「ドン・ジョヴァンニ」のティンパニ奏者

 12月13日に新国立劇場モーツァルト作曲の「ドン・ジョヴァンニ」を観た。当日の模様は東条碩夫さんのブログを参照していただくとして、ここでは個人的に驚いたことを書く。
(東条さんの日記:http://concertdiary.blog118.fc2.com/blog-entry-360.html
 当日の指揮者はコンスタンチン・トリンクスというドイツ人だったが、彼は弦楽器のヴィブラートを抑制する「ピリオド奏法」をオーケストラ(東京フィルハーモニー交響楽団)に実行させていた。加えてティンパニ奏者には固いバチを使っての音を出させていた点が印象的だった。

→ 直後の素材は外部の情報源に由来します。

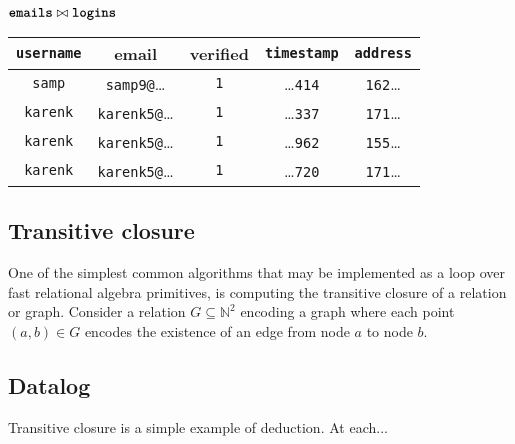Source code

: \begin{center}
  $\textbf{\texttt{emails}} \bowtie \textbf{\texttt{logins}}$ \vspace{0.05cm} \\
  \begin{tabular}{ | c | c | c | c | c | }
    \hline
    \textbf{\texttt{username}} & \textbf{email} & \textbf{verified} & \textbf{\texttt{timestamp}} & \textbf{\texttt{address}} \\
    \hline
    \texttt{samp} & \texttt{samp9@}\ldots & \texttt{1} & \ldots\texttt{414} & \texttt{162}\ldots \\ \hline
    \texttt{karenk} & \texttt{karenk5@}\ldots & \texttt{1} & \ldots\texttt{337} & \texttt{171}\ldots \\ \hline
    \texttt{karenk} & \texttt{karenk5@}\ldots & \texttt{1} & \ldots\texttt{962} & \texttt{155}\ldots \\ \hline
    \texttt{karenk} & \texttt{karenk5@}\ldots & \texttt{1} & \ldots\texttt{720} & \texttt{171}\ldots \\ \hline
  \end{tabular}
\end{center}


\subsection{Transitive closure}
\label{sec:ra:tc}
%
One of the simplest common algorithms that may be implemented as a loop over fast relational algebra primitives, is computing the transitive closure of a relation or graph. Consider a relation $G \subseteq \mathbb{N}^2$ encoding a graph where each point $(a,b) \in G$ encodes the existence of an edge from node $a$ to node $b$.


\subsection{Datalog}
\label{sec:ra:tc}
%
Transitive closure is a simple example of deduction. At each...

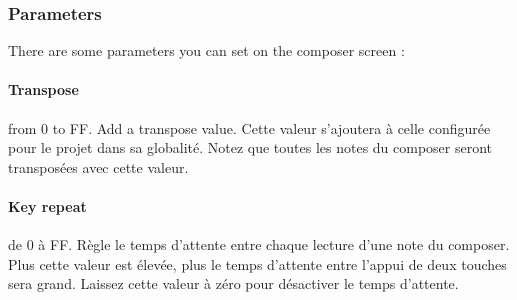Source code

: \subsubsection{Parameters}

There are some parameters you can set on the composer screen :


\paragraph{Transpose} from 0 to FF.
Add a transpose value.
Cette valeur s'ajoutera à celle configurée pour le projet dans sa globalité.
Notez que toutes les notes du composer seront transposées avec cette valeur.

\paragraph{Key repeat} de 0 à FF.
Règle le temps d'attente entre chaque lecture d'une note du composer.
Plus cette valeur est élevée, plus le temps d'attente entre l'appui de deux touches sera grand.
Laissez cette valeur à zéro pour désactiver le temps d'attente.
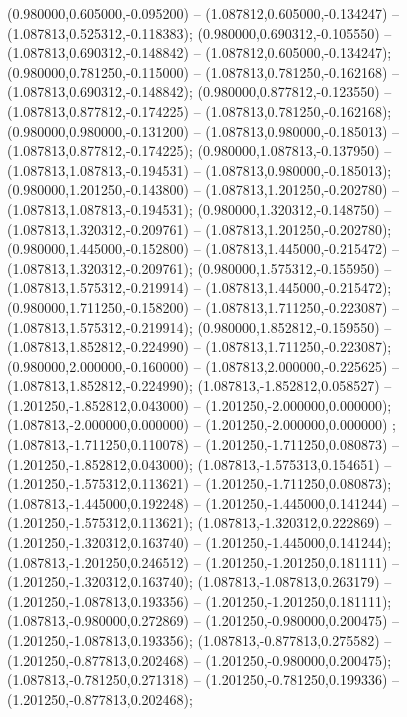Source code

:  (0.980000,0.605000,-0.095200) -- (1.087812,0.605000,-0.134247) -- (1.087813,0.525312,-0.118383);
 (0.980000,0.690312,-0.105550) -- (1.087813,0.690312,-0.148842) -- (1.087812,0.605000,-0.134247);
 (0.980000,0.781250,-0.115000) -- (1.087813,0.781250,-0.162168) -- (1.087813,0.690312,-0.148842);
 (0.980000,0.877812,-0.123550) -- (1.087813,0.877812,-0.174225) -- (1.087813,0.781250,-0.162168);
 (0.980000,0.980000,-0.131200) -- (1.087813,0.980000,-0.185013) -- (1.087813,0.877812,-0.174225);
 (0.980000,1.087813,-0.137950) -- (1.087813,1.087813,-0.194531) -- (1.087813,0.980000,-0.185013);
 (0.980000,1.201250,-0.143800) -- (1.087813,1.201250,-0.202780) -- (1.087813,1.087813,-0.194531);
 (0.980000,1.320312,-0.148750) -- (1.087813,1.320312,-0.209761) -- (1.087813,1.201250,-0.202780);
 (0.980000,1.445000,-0.152800) -- (1.087813,1.445000,-0.215472) -- (1.087813,1.320312,-0.209761);
 (0.980000,1.575312,-0.155950) -- (1.087813,1.575312,-0.219914) -- (1.087813,1.445000,-0.215472);
 (0.980000,1.711250,-0.158200) -- (1.087813,1.711250,-0.223087) -- (1.087813,1.575312,-0.219914);
 (0.980000,1.852812,-0.159550) -- (1.087813,1.852812,-0.224990) -- (1.087813,1.711250,-0.223087);
 (0.980000,2.000000,-0.160000) -- (1.087813,2.000000,-0.225625) -- (1.087813,1.852812,-0.224990);
 (1.087813,-1.852812,0.058527) -- (1.201250,-1.852812,0.043000) -- (1.201250,-2.000000,0.000000);
 (1.087813,-2.000000,0.000000) -- (1.201250,-2.000000,0.000000) ;
 (1.087813,-1.711250,0.110078) -- (1.201250,-1.711250,0.080873) -- (1.201250,-1.852812,0.043000);
 (1.087813,-1.575313,0.154651) -- (1.201250,-1.575312,0.113621) -- (1.201250,-1.711250,0.080873);
 (1.087813,-1.445000,0.192248) -- (1.201250,-1.445000,0.141244) -- (1.201250,-1.575312,0.113621);
 (1.087813,-1.320312,0.222869) -- (1.201250,-1.320312,0.163740) -- (1.201250,-1.445000,0.141244);
 (1.087813,-1.201250,0.246512) -- (1.201250,-1.201250,0.181111) -- (1.201250,-1.320312,0.163740);
 (1.087813,-1.087813,0.263179) -- (1.201250,-1.087813,0.193356) -- (1.201250,-1.201250,0.181111);
 (1.087813,-0.980000,0.272869) -- (1.201250,-0.980000,0.200475) -- (1.201250,-1.087813,0.193356);
 (1.087813,-0.877813,0.275582) -- (1.201250,-0.877813,0.202468) -- (1.201250,-0.980000,0.200475);
 (1.087813,-0.781250,0.271318) -- (1.201250,-0.781250,0.199336) -- (1.201250,-0.877813,0.202468);
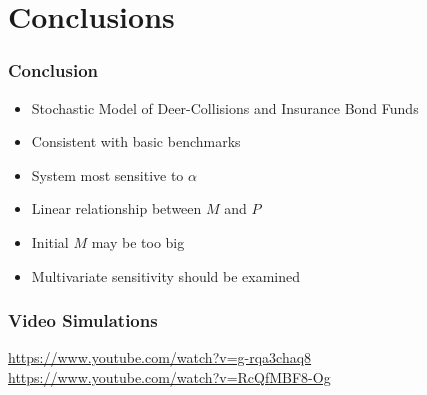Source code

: \section{Conclusions}

\begin{frame}
    \frametitle{Conclusion}
\begin{itemize}
	\item Stochastic Model of Deer-Collisions and Insurance Bond Funds 
	\item Consistent with basic benchmarks
	\item System most sensitive to $\alpha$
	\item Linear relationship between $M$ and $P$
	\item Initial $M$ may be too big
	\item Multivariate sensitivity should be examined
\end{itemize}
\end{frame}

\begin{frame}
    \frametitle{Video Simulations}
	\url{ https://www.youtube.com/watch?v=g-rqa3chaq8}\\
	\url{https://www.youtube.com/watch?v=RcQfMBF8-Og}
\end{frame}


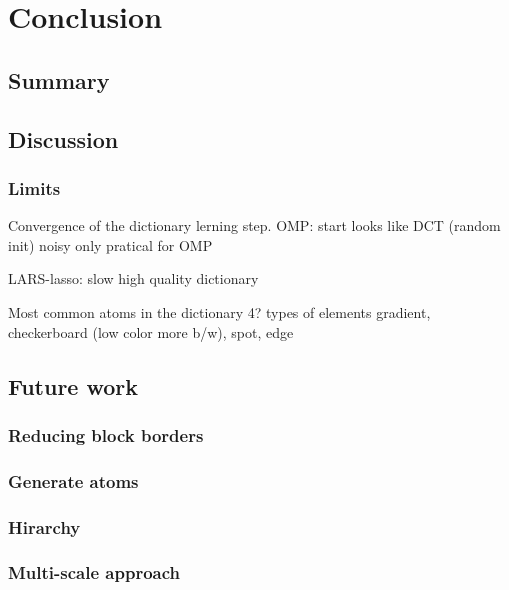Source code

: \chapter{Conclusion}
\thispagestyle{empty}
\section{Summary} %

\section{Discussion}
\subsection*{Limits}
Convergence of the dictionary lerning step.
OMP:
  start looks like DCT (random init)
  noisy
  only pratical for OMP

LARS-lasso:
  slow 
  high quality dictionary

  Most common atoms in the dictionary 
  4? types of elements
  gradient, checkerboard (low color more b/w), spot, edge

\section{Future work}
\subsection*{Reducing block borders}
\subsection*{Generate atoms}
\subsection*{Hirarchy}
\subsection*{Multi-scale approach}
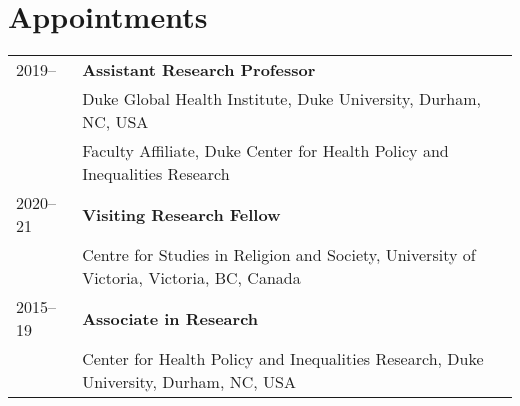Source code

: \vspace{3ex}
\section*{Appointments}
\begin{longtable}{p{} p{}}
2019-- & \textbf{Assistant Research Professor}\\
		             & Duke Global Health Institute, Duke University, Durham, NC, USA \\
		             & Faculty Affiliate, Duke Center for Health Policy and Inequalities Research\\
2020--21 & \textbf{Visiting Research Fellow}\\
	& Centre for Studies in Religion and Society, University of Victoria, Victoria, BC, Canada \\
	2015--19 & \textbf{Associate in Research}\\
	& Center for Health Policy and Inequalities Research, Duke University, Durham, NC, USA \\
\end{longtable}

 この作品では、ティンパニの出す音は2つしかないので、太鼓は2つでよい。私の座った2階席からはオーケストラ・ピットが見えるが、ふとティンパニ奏者を見て面白いことに気づいた。彼は、左手側に高い音の出る太鼓を置き、右手側に低い音の出る太鼓を置く「ドイツ式(ヨーロッパ式)」配置を採用する奏者だったのだ。
 日本のオーケストラでは、右側に高い音、左側に低い音の出る太鼓を置く「アメリカ式」配置を採用するティンパニ奏者が多い、との印象を私は持ってきた。ドイツ式を用いる人は新日本フィルN響に在籍しているが、多数派とは思っていなかった。だから、まさか東京フィルで見るとは思わなかったのである。
 プログラムには「塩田拓郎」と奏者の名前が記されていたが、調べてみて納得した。塩田さんはNHK交響楽団ティンパニ奏者を務めた百瀬和紀氏の弟子だった。百瀬氏はウィーンやベルリンに留学した経験があり、ドイツ式で演奏してきたはずである。